2 responses so far ↓
1 Is it Collaboration or Competition that HRSA Wants in the Service Area Competition (SAC) and New Access Points (NAP) FOAs? // Sep 6, 2010 at 4:41 pm
[...] process underway for the New Access Points (NAP) program, which I recently wrote about in “The Health Resources and Services Administration (HRSA) Finally Issues a New Access Points (NAP) FOA….” A quick search of the FOAs reveal that the term “collaboration” is used at [...]
2 Marty Hiller // Sep 20, 2010 at 2:32 pm
Well – contrary to your belief, the free clinic movement is alive and remarkably well. I spent nearly 30 years, twenty as Executive Director, of a large urban free clinic in Cleveland Ohio, which at its height, delivered nearly 50,000 patient visits annually. During those years I was a founding Board member and First President of the National Association of Free Clinics (http://www.freeclinics.us), a membership group today totaling nearly 600 members.
In this new world order, where healthcare reform has been defined as access to affordable insurance, care for the uninsured will be a critical issue for the foreseeable future – far beyond the current reform, even if fully implemented (does anyone believe that is even a remote possibility?). With the potential of adding 32 million Americans to the rolls of the insured, best estimates tell us there will be at least 23 million Americans who will remain without coverage at that point. And with “New Access Points” being created to serve the newly covered populace, the choice to serve those patients with no available reimbursement as a business decision, is no decision.
Enter free clinics! There is an obvious need. It is a model that has become much more quality driven than in the “flower child” era. Care provided to patients closely resembles that of an FQHC where services overlap. Free clinics have become – in the parlance of the day – “medical homes” for many of the uninsured.

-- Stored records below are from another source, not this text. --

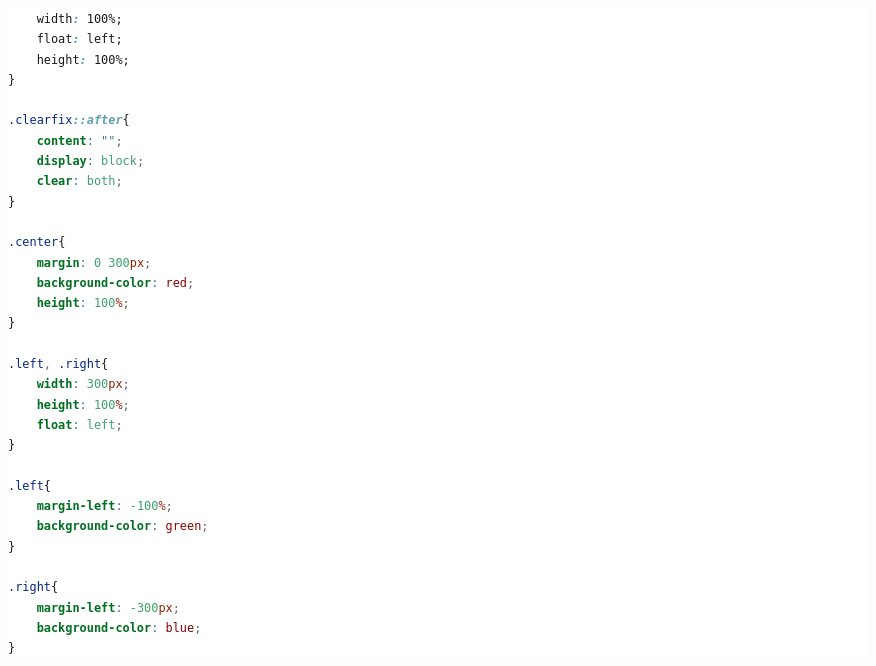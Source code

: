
 ```css
    width: 100%;
    float: left;
    height: 100%;
}

.clearfix::after{
    content: "";
    display: block;
    clear: both;
}

.center{
    margin: 0 300px;
    background-color: red;
    height: 100%;
}

.left, .right{
    width: 300px;
    height: 100%;
    float: left;
}

.left{
    margin-left: -100%;
    background-color: green;
}

.right{
    margin-left: -300px;
    background-color: blue;
}
```
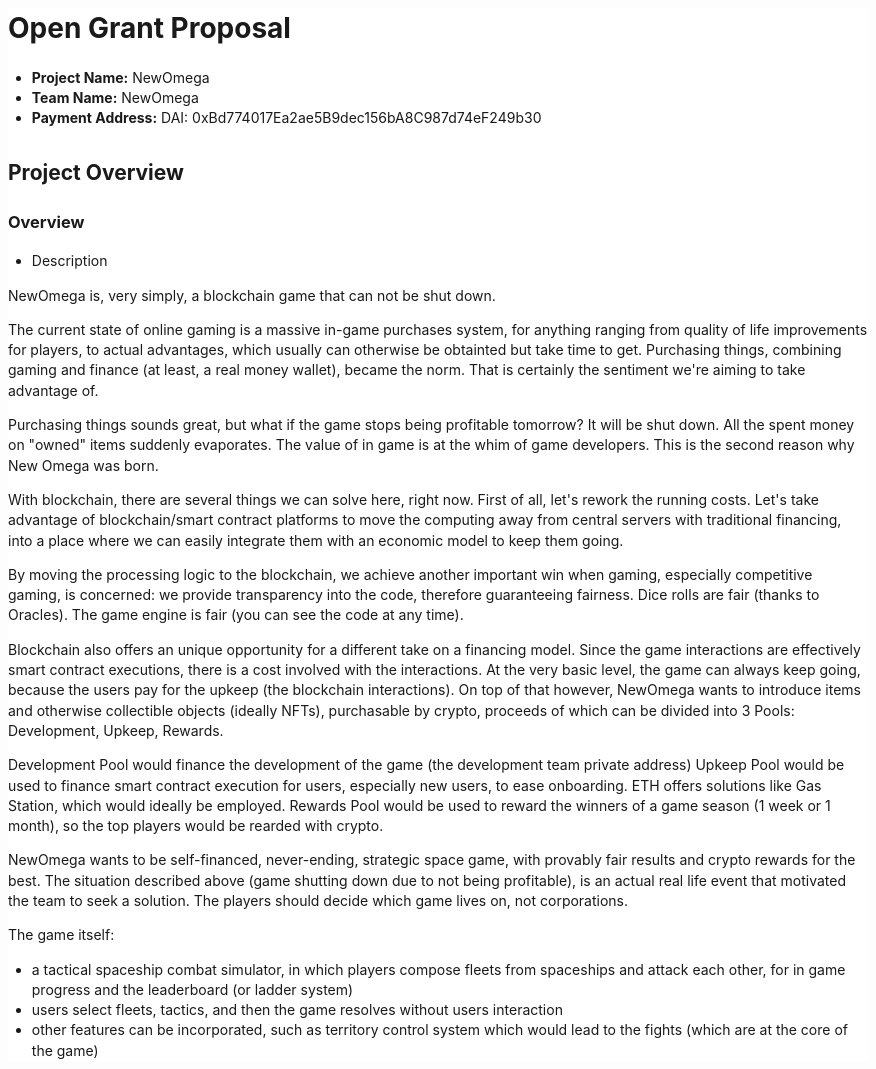 # Open Grant Proposal

* **Project Name:** NewOmega
* **Team Name:** NewOmega
* **Payment Address:** DAI: 0xBd774017Ea2ae5B9dec156bA8C987d74eF249b30

## Project Overview

### Overview

* Description

NewOmega is, very simply, a blockchain game that can not be shut down.

The current state of online gaming is a massive in-game purchases system, for anything ranging from quality of life improvements for players, to actual advantages, which usually can otherwise be obtainted but take time to get. Purchasing things, combining gaming and finance (at least, a real money wallet), became the norm. That is certainly the sentiment we're aiming to take advantage of.

Purchasing things sounds great, but what if the game stops being profitable tomorrow? It will be shut down. All the spent money on "owned" items suddenly evaporates. The value of in game is at the whim of game developers. This is the second reason why New Omega was born.

With blockchain, there are several things we can solve here, right now. First of all, let's rework the running costs. Let's take advantage of blockchain/smart contract platforms to move the computing away from central servers with traditional financing, into a place where we can easily integrate them with an economic model to keep them going.

By moving the processing logic to the blockchain, we achieve another important win when gaming, especially competitive gaming, is concerned: we provide transparency into the code, therefore guaranteeing fairness. Dice rolls are fair (thanks to Oracles). The game engine is fair (you can see the code at any time).

Blockchain also offers an unique opportunity for a different take on a financing model. Since the game interactions are effectively smart contract executions, there is a cost involved with the interactions. At the very basic level, the game can always keep going, because the users pay for the upkeep (the blockchain interactions). On top of that however, NewOmega wants to introduce items and otherwise collectible objects (ideally NFTs), purchasable by crypto, proceeds of which can be divided into 3 Pools: Development, Upkeep, Rewards.

Development Pool would finance the development of the game (the development team private address)
Upkeep Pool would be used to finance smart contract execution for users, especially new users, to ease onboarding. ETH offers solutions like Gas Station, which would ideally be employed.
Rewards Pool would be used to reward the winners of a game season (1 week or 1 month), so the top players would be rearded with crypto.

NewOmega wants to be self-financed, never-ending, strategic space game, with provably fair results and crypto rewards for the best. The situation described above (game shutting down due to not being profitable), is an actual real life event that motivated the team to seek a solution. The players should decide which game lives on, not corporations.

The game itself:
  * a tactical spaceship combat simulator, in which players compose fleets from spaceships and attack each other, for in game progress and the leaderboard (or ladder system)
  * users select fleets, tactics, and then the game resolves without users interaction
  * other features can be incorporated, such as territory control system which would lead to the fights (which are at the core of the game)
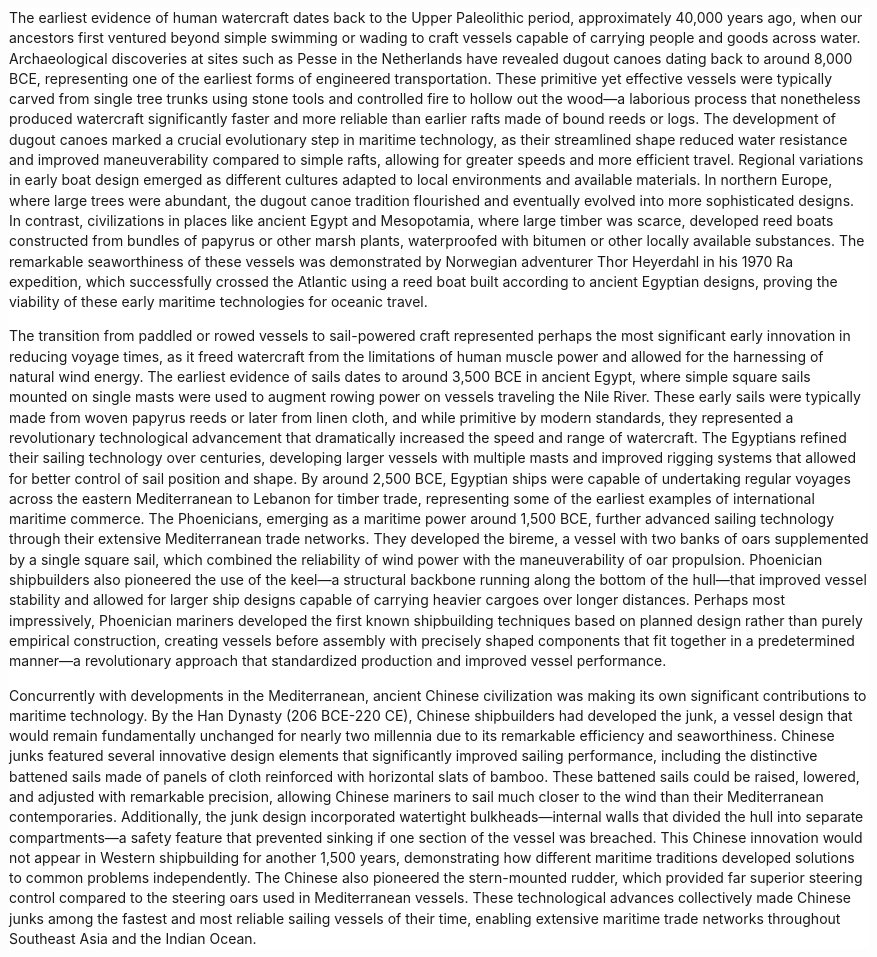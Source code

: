 The earliest evidence of human watercraft dates back to the Upper Paleolithic period, approximately 40,000 years ago, when our ancestors first ventured beyond simple swimming or wading to craft vessels capable of carrying people and goods across water. Archaeological discoveries at sites such as Pesse in the Netherlands have revealed dugout canoes dating back to around 8,000 BCE, representing one of the earliest forms of engineered transportation. These primitive yet effective vessels were typically carved from single tree trunks using stone tools and controlled fire to hollow out the wood—a laborious process that nonetheless produced watercraft significantly faster and more reliable than earlier rafts made of bound reeds or logs. The development of dugout canoes marked a crucial evolutionary step in maritime technology, as their streamlined shape reduced water resistance and improved maneuverability compared to simple rafts, allowing for greater speeds and more efficient travel. Regional variations in early boat design emerged as different cultures adapted to local environments and available materials. In northern Europe, where large trees were abundant, the dugout canoe tradition flourished and eventually evolved into more sophisticated designs. In contrast, civilizations in places like ancient Egypt and Mesopotamia, where large timber was scarce, developed reed boats constructed from bundles of papyrus or other marsh plants, waterproofed with bitumen or other locally available substances. The remarkable seaworthiness of these vessels was demonstrated by Norwegian adventurer Thor Heyerdahl in his 1970 Ra expedition, which successfully crossed the Atlantic using a reed boat built according to ancient Egyptian designs, proving the viability of these early maritime technologies for oceanic travel.

The transition from paddled or rowed vessels to sail-powered craft represented perhaps the most significant early innovation in reducing voyage times, as it freed watercraft from the limitations of human muscle power and allowed for the harnessing of natural wind energy. The earliest evidence of sails dates to around 3,500 BCE in ancient Egypt, where simple square sails mounted on single masts were used to augment rowing power on vessels traveling the Nile River. These early sails were typically made from woven papyrus reeds or later from linen cloth, and while primitive by modern standards, they represented a revolutionary technological advancement that dramatically increased the speed and range of watercraft. The Egyptians refined their sailing technology over centuries, developing larger vessels with multiple masts and improved rigging systems that allowed for better control of sail position and shape. By around 2,500 BCE, Egyptian ships were capable of undertaking regular voyages across the eastern Mediterranean to Lebanon for timber trade, representing some of the earliest examples of international maritime commerce. The Phoenicians, emerging as a maritime power around 1,500 BCE, further advanced sailing technology through their extensive Mediterranean trade networks. They developed the bireme, a vessel with two banks of oars supplemented by a single square sail, which combined the reliability of wind power with the maneuverability of oar propulsion. Phoenician shipbuilders also pioneered the use of the keel—a structural backbone running along the bottom of the hull—that improved vessel stability and allowed for larger ship designs capable of carrying heavier cargoes over longer distances. Perhaps most impressively, Phoenician mariners developed the first known shipbuilding techniques based on planned design rather than purely empirical construction, creating vessels before assembly with precisely shaped components that fit together in a predetermined manner—a revolutionary approach that standardized production and improved vessel performance.

Concurrently with developments in the Mediterranean, ancient Chinese civilization was making its own significant contributions to maritime technology. By the Han Dynasty (206 BCE-220 CE), Chinese shipbuilders had developed the junk, a vessel design that would remain fundamentally unchanged for nearly two millennia due to its remarkable efficiency and seaworthiness. Chinese junks featured several innovative design elements that significantly improved sailing performance, including the distinctive battened sails made of panels of cloth reinforced with horizontal slats of bamboo. These battened sails could be raised, lowered, and adjusted with remarkable precision, allowing Chinese mariners to sail much closer to the wind than their Mediterranean contemporaries. Additionally, the junk design incorporated watertight bulkheads—internal walls that divided the hull into separate compartments—a safety feature that prevented sinking if one section of the vessel was breached. This Chinese innovation would not appear in Western shipbuilding for another 1,500 years, demonstrating how different maritime traditions developed solutions to common problems independently. The Chinese also pioneered the stern-mounted rudder, which provided far superior steering control compared to the steering oars used in Mediterranean vessels. These technological advances collectively made Chinese junks among the fastest and most reliable sailing vessels of their time, enabling extensive maritime trade networks throughout Southeast Asia and the Indian Ocean.
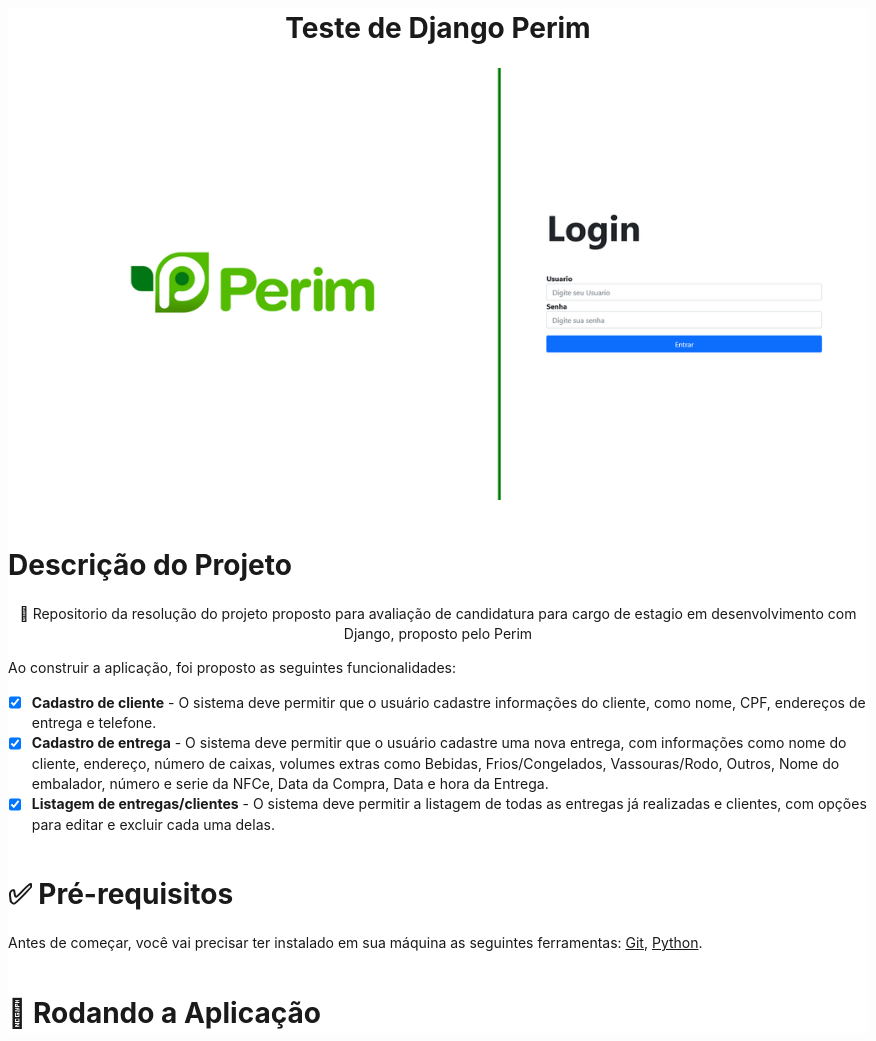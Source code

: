 
<h1 align="center">Teste de Django Perim</h1>

<img src="./images/perim_login.png" height=100% >

<br>

# Descrição do Projeto

<p align="center">🚀 Repositorio da resolução do projeto proposto para avaliação de candidatura para cargo de estagio em desenvolvimento com Django, proposto pelo Perim

Ao construir a aplicação, foi proposto as seguintes funcionalidades:

- [x] **Cadastro de cliente** - O sistema deve permitir que o usuário cadastre informações do cliente, como nome, CPF, endereços de entrega e telefone.
- [x] **Cadastro de entrega** - O sistema deve permitir que o usuário cadastre uma nova entrega, com informações como nome do cliente, endereço, número de caixas, volumes extras como Bebidas, Frios/Congelados, Vassouras/Rodo, Outros, Nome do embalador, número e serie da NFCe, Data da Compra, Data e hora da Entrega.
- [x] **Listagem de entregas/clientes** -  O sistema deve permitir a listagem de todas as entregas já realizadas e clientes, com opções para editar e excluir cada uma delas.

# ✅ Pré-requisitos

Antes de começar, você vai precisar ter instalado em sua máquina as seguintes ferramentas:
[Git](https://git-scm.com), [Python](https://www.python.org/).

# 🎲 Rodando a Aplicação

The question, of course, in the face of the obvious need and despite having the appropriate model, how do they survive in the new world order?
Some free clinics will consider becoming a New Access Point. They will examine their current population and understand that many of those individuals will become insured in this first wave of reform. Medicaid or other opportunities for reimbursement for care to these specific individuals should be captured if the priority is to care for those patients who have been drawn to the free clinic as a medical home.
Other free clinics will focus upon their mission of service to the uninsured and providing services free of charge and will remain as a free clinic.
Clearly it is not an either/or choice. Many “hybrid” models will be created in an attempt to accommodate the uninsured while capturing reimbursement as a critical stream of operating revenue.
While the answer is not clear and will most certainly differ community to community – free clinics have a history of resilience and flexibility. Free clinics, among the 1500 or so in the country, that embrace those characteristics and become proactive and skilled in translating this need to their communities, will likely enjoy the level of philanthropic support that has enabled them to keep their doors open for service for decades. Those free clinics who do not, will not survive as that model. In fact, may have difficulty surviving at all.